About the B-plot of Real Life, Tom shows that the only way to live is to dive into the chaos (of real life.) The B-plot is a sort of antiparallel to the A-plot, in that the Doctor doesn't make Paris' choice naturally but has to be taught. It's technically two different plots, but one theme. I thought the sitcom nature of the scenario was perfectly absurd in any time other than US Fifties TV. Personal jeopardy to Tom had no resonance, as a star, he was guaranteed survival.
The absurd growing backwards premise of Innocence, which was low rated, was a metaphor for how we all face death as children. I think it would have been better if they came up with something that wasn't obviously nuts.
The A-plot of The Swarm was supposed to show that some enemy aggressions were too outrageous to go unopposed, even if violence was in the end justified. It failed, apparently because the insanely aggressive of blockading empty space didn't strike too many people as insanely aggressive. While it struck me as too impossible to take seriously.
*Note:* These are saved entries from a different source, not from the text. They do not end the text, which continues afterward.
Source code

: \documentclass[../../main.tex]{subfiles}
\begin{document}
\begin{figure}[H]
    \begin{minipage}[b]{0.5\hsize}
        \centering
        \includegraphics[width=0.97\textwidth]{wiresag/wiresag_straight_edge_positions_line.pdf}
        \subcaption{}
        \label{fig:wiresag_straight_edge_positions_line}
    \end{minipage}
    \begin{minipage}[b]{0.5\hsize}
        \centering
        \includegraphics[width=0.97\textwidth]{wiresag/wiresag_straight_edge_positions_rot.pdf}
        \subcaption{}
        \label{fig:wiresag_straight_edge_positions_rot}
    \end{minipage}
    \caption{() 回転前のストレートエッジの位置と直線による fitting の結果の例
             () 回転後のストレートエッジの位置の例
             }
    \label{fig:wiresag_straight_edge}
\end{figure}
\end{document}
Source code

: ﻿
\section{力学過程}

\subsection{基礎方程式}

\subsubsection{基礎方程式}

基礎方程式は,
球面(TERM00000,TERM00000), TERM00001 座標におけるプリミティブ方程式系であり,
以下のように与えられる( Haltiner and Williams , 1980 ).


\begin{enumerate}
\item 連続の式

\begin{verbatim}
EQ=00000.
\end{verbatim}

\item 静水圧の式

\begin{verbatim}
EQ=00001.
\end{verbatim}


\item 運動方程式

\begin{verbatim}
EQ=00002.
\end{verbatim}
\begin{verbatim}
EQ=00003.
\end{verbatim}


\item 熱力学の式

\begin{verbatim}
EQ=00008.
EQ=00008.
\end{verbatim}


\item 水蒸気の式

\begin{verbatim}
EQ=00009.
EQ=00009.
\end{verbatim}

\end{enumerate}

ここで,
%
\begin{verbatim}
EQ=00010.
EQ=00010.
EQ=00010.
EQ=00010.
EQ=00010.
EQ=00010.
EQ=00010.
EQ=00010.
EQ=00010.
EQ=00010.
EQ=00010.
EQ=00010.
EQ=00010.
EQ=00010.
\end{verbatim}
The B-plot was a hurt/comfort scenario (as I think they're called,) a very character driven story (in the most negative sense of the word.) Was it a soft reboot of the character? The initial version of the Doctor as having a terrible bedside manner certainly underwent a radical revision. Later, even when the Doctor was astonishingly egotistical, it was played for comic effect. I think the episode was supposed to be a sign post, so to speak, for the softening process.